TASK DESCRIPTION: Please transcribe every entry below exactly, without including the pictures.

----------

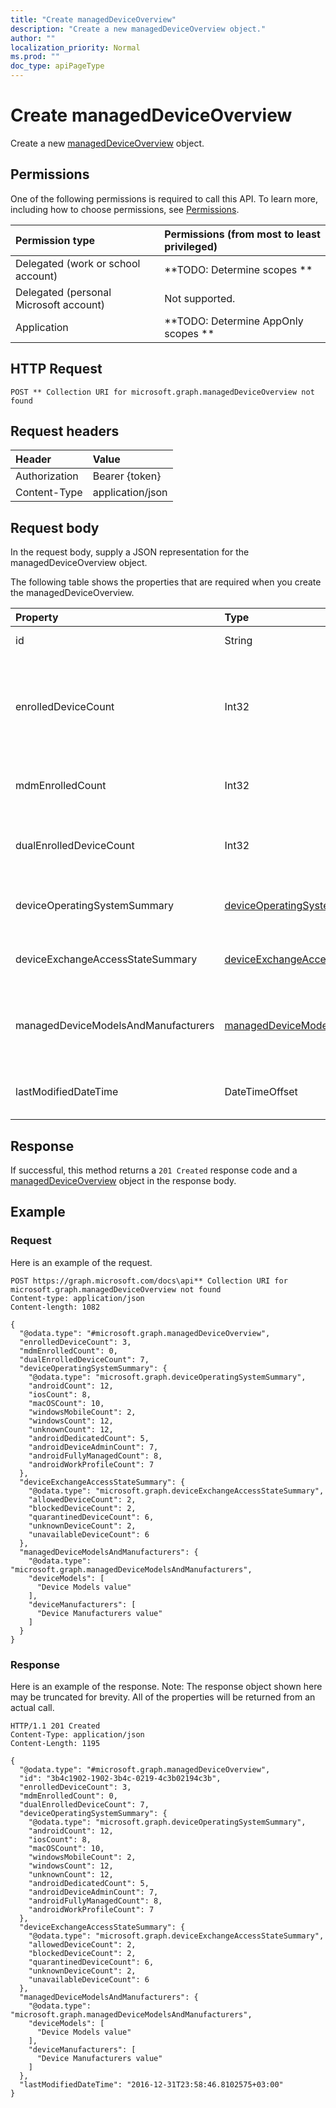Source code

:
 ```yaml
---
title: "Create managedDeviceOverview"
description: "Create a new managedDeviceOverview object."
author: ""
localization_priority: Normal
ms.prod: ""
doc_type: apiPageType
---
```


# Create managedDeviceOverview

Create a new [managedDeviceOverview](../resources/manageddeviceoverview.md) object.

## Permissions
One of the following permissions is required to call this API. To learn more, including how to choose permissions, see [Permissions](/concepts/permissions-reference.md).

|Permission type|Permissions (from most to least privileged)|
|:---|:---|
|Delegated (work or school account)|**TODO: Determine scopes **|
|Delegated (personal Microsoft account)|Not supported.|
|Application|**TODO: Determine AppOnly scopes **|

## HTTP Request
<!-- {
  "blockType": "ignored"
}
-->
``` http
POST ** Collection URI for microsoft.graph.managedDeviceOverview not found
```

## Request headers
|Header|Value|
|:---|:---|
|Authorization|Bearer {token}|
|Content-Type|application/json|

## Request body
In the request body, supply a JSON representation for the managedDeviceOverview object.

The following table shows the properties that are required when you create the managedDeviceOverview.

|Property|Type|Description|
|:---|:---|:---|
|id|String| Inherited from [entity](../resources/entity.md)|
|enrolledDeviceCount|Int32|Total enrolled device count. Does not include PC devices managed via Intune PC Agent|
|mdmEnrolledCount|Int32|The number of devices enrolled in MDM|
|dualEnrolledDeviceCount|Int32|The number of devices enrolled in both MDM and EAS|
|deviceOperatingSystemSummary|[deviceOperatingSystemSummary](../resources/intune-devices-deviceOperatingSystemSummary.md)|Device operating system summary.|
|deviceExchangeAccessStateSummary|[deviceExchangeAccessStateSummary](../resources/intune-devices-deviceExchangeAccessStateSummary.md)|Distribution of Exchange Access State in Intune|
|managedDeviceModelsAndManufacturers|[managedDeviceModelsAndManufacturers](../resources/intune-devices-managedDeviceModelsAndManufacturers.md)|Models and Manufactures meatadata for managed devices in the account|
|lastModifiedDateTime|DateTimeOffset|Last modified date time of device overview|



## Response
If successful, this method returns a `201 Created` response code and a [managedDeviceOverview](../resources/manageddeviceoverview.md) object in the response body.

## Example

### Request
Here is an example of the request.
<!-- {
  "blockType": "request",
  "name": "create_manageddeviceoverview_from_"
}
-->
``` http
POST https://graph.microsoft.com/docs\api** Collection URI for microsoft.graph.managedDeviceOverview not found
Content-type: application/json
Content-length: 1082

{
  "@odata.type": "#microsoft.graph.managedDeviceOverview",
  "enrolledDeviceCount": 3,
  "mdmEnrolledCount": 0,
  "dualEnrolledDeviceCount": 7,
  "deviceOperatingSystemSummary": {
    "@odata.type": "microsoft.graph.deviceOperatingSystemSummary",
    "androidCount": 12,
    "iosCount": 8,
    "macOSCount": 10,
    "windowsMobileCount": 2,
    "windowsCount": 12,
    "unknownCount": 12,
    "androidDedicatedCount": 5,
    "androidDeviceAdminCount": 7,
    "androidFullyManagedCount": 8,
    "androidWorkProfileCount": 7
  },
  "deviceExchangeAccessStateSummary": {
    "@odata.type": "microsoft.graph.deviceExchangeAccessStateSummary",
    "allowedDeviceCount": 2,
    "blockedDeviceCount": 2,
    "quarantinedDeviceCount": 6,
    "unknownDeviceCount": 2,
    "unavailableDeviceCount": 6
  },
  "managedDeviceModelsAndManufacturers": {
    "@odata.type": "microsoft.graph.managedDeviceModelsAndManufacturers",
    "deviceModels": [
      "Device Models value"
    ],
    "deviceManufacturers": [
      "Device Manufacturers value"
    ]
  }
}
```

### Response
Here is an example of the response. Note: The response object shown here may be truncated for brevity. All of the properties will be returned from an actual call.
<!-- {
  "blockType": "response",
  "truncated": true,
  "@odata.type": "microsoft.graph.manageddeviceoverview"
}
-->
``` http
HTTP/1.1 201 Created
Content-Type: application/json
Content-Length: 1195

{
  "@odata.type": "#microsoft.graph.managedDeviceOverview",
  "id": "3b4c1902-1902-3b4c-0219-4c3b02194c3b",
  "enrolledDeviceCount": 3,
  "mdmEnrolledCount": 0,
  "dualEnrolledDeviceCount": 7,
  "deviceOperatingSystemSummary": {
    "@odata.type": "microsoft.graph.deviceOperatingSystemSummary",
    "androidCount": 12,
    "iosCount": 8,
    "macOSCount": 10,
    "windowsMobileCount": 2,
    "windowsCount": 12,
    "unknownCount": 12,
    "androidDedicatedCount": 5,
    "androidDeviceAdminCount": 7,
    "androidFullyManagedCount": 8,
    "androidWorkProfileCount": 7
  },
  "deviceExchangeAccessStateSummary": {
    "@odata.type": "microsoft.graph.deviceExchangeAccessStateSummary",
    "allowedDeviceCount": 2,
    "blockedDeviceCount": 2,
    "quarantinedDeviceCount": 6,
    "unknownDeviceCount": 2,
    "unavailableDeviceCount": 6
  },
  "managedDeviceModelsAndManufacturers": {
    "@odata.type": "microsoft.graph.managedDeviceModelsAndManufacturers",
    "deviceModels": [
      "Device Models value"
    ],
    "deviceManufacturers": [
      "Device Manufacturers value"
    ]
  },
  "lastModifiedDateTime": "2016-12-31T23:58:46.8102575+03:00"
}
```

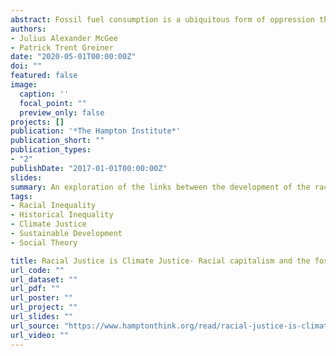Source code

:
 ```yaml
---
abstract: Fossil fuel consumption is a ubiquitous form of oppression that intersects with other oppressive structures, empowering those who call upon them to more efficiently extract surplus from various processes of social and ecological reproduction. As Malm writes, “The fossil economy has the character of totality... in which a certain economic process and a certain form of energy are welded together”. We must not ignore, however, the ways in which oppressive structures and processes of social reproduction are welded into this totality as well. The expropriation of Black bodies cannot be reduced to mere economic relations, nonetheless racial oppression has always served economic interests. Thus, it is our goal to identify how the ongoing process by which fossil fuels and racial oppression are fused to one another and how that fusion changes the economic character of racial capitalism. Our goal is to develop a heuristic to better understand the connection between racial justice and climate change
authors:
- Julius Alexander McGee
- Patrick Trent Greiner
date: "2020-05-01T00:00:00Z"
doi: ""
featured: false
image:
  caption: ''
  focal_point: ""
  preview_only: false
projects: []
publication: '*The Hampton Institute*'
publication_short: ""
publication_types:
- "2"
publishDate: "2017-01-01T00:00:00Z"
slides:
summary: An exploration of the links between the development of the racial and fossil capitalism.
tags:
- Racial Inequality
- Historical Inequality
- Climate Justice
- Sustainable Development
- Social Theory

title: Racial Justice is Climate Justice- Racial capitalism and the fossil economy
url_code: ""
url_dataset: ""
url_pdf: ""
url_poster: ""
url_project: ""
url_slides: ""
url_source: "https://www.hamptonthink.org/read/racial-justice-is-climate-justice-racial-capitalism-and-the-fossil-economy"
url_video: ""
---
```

----------

RESULT OF THE EXERCISE:
Source code

:
 ```yaml
---
title: "Create managedDeviceOverview"
description: "Create a new managedDeviceOverview object."
author: ""
localization_priority: Normal
ms.prod: ""
doc_type: apiPageType
---
```


# Create managedDeviceOverview

Create a new [managedDeviceOverview](../resources/manageddeviceoverview.md) object.

## Permissions
One of the following permissions is required to call this API. To learn more, including how to choose permissions, see [Permissions](/concepts/permissions-reference.md).

|Permission type|Permissions (from most to least privileged)|
|:---|:---|
|Delegated (work or school account)|**TODO: Determine scopes **|
|Delegated (personal Microsoft account)|Not supported.|
|Application|**TODO: Determine AppOnly scopes **|

## HTTP Request
<!-- {
  "blockType": "ignored"
}
-->
``` http
POST ** Collection URI for microsoft.graph.managedDeviceOverview not found
```

## Request headers
|Header|Value|
|:---|:---|
|Authorization|Bearer {token}|
|Content-Type|application/json|

## Request body
In the request body, supply a JSON representation for the managedDeviceOverview object.

The following table shows the properties that are required when you create the managedDeviceOverview.

|Property|Type|Description|
|:---|:---|:---|
|id|String| Inherited from [entity](../resources/entity.md)|
|enrolledDeviceCount|Int32|Total enrolled device count. Does not include PC devices managed via Intune PC Agent|
|mdmEnrolledCount|Int32|The number of devices enrolled in MDM|
|dualEnrolledDeviceCount|Int32|The number of devices enrolled in both MDM and EAS|
|deviceOperatingSystemSummary|[deviceOperatingSystemSummary](../resources/intune-devices-deviceOperatingSystemSummary.md)|Device operating system summary.|
|deviceExchangeAccessStateSummary|[deviceExchangeAccessStateSummary](../resources/intune-devices-deviceExchangeAccessStateSummary.md)|Distribution of Exchange Access State in Intune|
|managedDeviceModelsAndManufacturers|[managedDeviceModelsAndManufacturers](../resources/intune-devices-managedDeviceModelsAndManufacturers.md)|Models and Manufactures meatadata for managed devices in the account|
|lastModifiedDateTime|DateTimeOffset|Last modified date time of device overview|



## Response
If successful, this method returns a `201 Created` response code and a [managedDeviceOverview](../resources/manageddeviceoverview.md) object in the response body.

## Example

### Request
Here is an example of the request.
<!-- {
  "blockType": "request",
  "name": "create_manageddeviceoverview_from_"
}
-->
``` http
POST https://graph.microsoft.com/docs\api** Collection URI for microsoft.graph.managedDeviceOverview not found
Content-type: application/json
Content-length: 1082

{
  "@odata.type": "#microsoft.graph.managedDeviceOverview",
  "enrolledDeviceCount": 3,
  "mdmEnrolledCount": 0,
  "dualEnrolledDeviceCount": 7,
  "deviceOperatingSystemSummary": {
    "@odata.type": "microsoft.graph.deviceOperatingSystemSummary",
    "androidCount": 12,
    "iosCount": 8,
    "macOSCount": 10,
    "windowsMobileCount": 2,
    "windowsCount": 12,
    "unknownCount": 12,
    "androidDedicatedCount": 5,
    "androidDeviceAdminCount": 7,
    "androidFullyManagedCount": 8,
    "androidWorkProfileCount": 7
  },
  "deviceExchangeAccessStateSummary": {
    "@odata.type": "microsoft.graph.deviceExchangeAccessStateSummary",
    "allowedDeviceCount": 2,
    "blockedDeviceCount": 2,
    "quarantinedDeviceCount": 6,
    "unknownDeviceCount": 2,
    "unavailableDeviceCount": 6
  },
  "managedDeviceModelsAndManufacturers": {
    "@odata.type": "microsoft.graph.managedDeviceModelsAndManufacturers",
    "deviceModels": [
      "Device Models value"
    ],
    "deviceManufacturers": [
      "Device Manufacturers value"
    ]
  }
}
```

### Response
Here is an example of the response. Note: The response object shown here may be truncated for brevity. All of the properties will be returned from an actual call.
<!-- {
  "blockType": "response",
  "truncated": true,
  "@odata.type": "microsoft.graph.manageddeviceoverview"
}
-->
``` http
HTTP/1.1 201 Created
Content-Type: application/json
Content-Length: 1195

{
  "@odata.type": "#microsoft.graph.managedDeviceOverview",
  "id": "3b4c1902-1902-3b4c-0219-4c3b02194c3b",
  "enrolledDeviceCount": 3,
  "mdmEnrolledCount": 0,
  "dualEnrolledDeviceCount": 7,
  "deviceOperatingSystemSummary": {
    "@odata.type": "microsoft.graph.deviceOperatingSystemSummary",
    "androidCount": 12,
    "iosCount": 8,
    "macOSCount": 10,
    "windowsMobileCount": 2,
    "windowsCount": 12,
    "unknownCount": 12,
    "androidDedicatedCount": 5,
    "androidDeviceAdminCount": 7,
    "androidFullyManagedCount": 8,
    "androidWorkProfileCount": 7
  },
  "deviceExchangeAccessStateSummary": {
    "@odata.type": "microsoft.graph.deviceExchangeAccessStateSummary",
    "allowedDeviceCount": 2,
    "blockedDeviceCount": 2,
    "quarantinedDeviceCount": 6,
    "unknownDeviceCount": 2,
    "unavailableDeviceCount": 6
  },
  "managedDeviceModelsAndManufacturers": {
    "@odata.type": "microsoft.graph.managedDeviceModelsAndManufacturers",
    "deviceModels": [
      "Device Models value"
    ],
    "deviceManufacturers": [
      "Device Manufacturers value"
    ]
  },
  "lastModifiedDateTime": "2016-12-31T23:58:46.8102575+03:00"
}
```

Source code

:
 ```yaml
---
abstract: Fossil fuel consumption is a ubiquitous form of oppression that intersects with other oppressive structures, empowering those who call upon them to more efficiently extract surplus from various processes of social and ecological reproduction. As Malm writes, “The fossil economy has the character of totality... in which a certain economic process and a certain form of energy are welded together”. We must not ignore, however, the ways in which oppressive structures and processes of social reproduction are welded into this totality as well. The expropriation of Black bodies cannot be reduced to mere economic relations, nonetheless racial oppression has always served economic interests. Thus, it is our goal to identify how the ongoing process by which fossil fuels and racial oppression are fused to one another and how that fusion changes the economic character of racial capitalism. Our goal is to develop a heuristic to better understand the connection between racial justice and climate change
authors:
- Julius Alexander McGee
- Patrick Trent Greiner
date: "2020-05-01T00:00:00Z"
doi: ""
featured: false
image:
  caption: ''
  focal_point: ""
  preview_only: false
projects: []
publication: '*The Hampton Institute*'
publication_short: ""
publication_types:
- "2"
publishDate: "2017-01-01T00:00:00Z"
slides:
summary: An exploration of the links between the development of the racial and fossil capitalism.
tags:
- Racial Inequality
- Historical Inequality
- Climate Justice
- Sustainable Development
- Social Theory

title: Racial Justice is Climate Justice- Racial capitalism and the fossil economy
url_code: ""
url_dataset: ""
url_pdf: ""
url_poster: ""
url_project: ""
url_slides: ""
url_source: "https://www.hamptonthink.org/read/racial-justice-is-climate-justice-racial-capitalism-and-the-fossil-economy"
url_video: ""
---
```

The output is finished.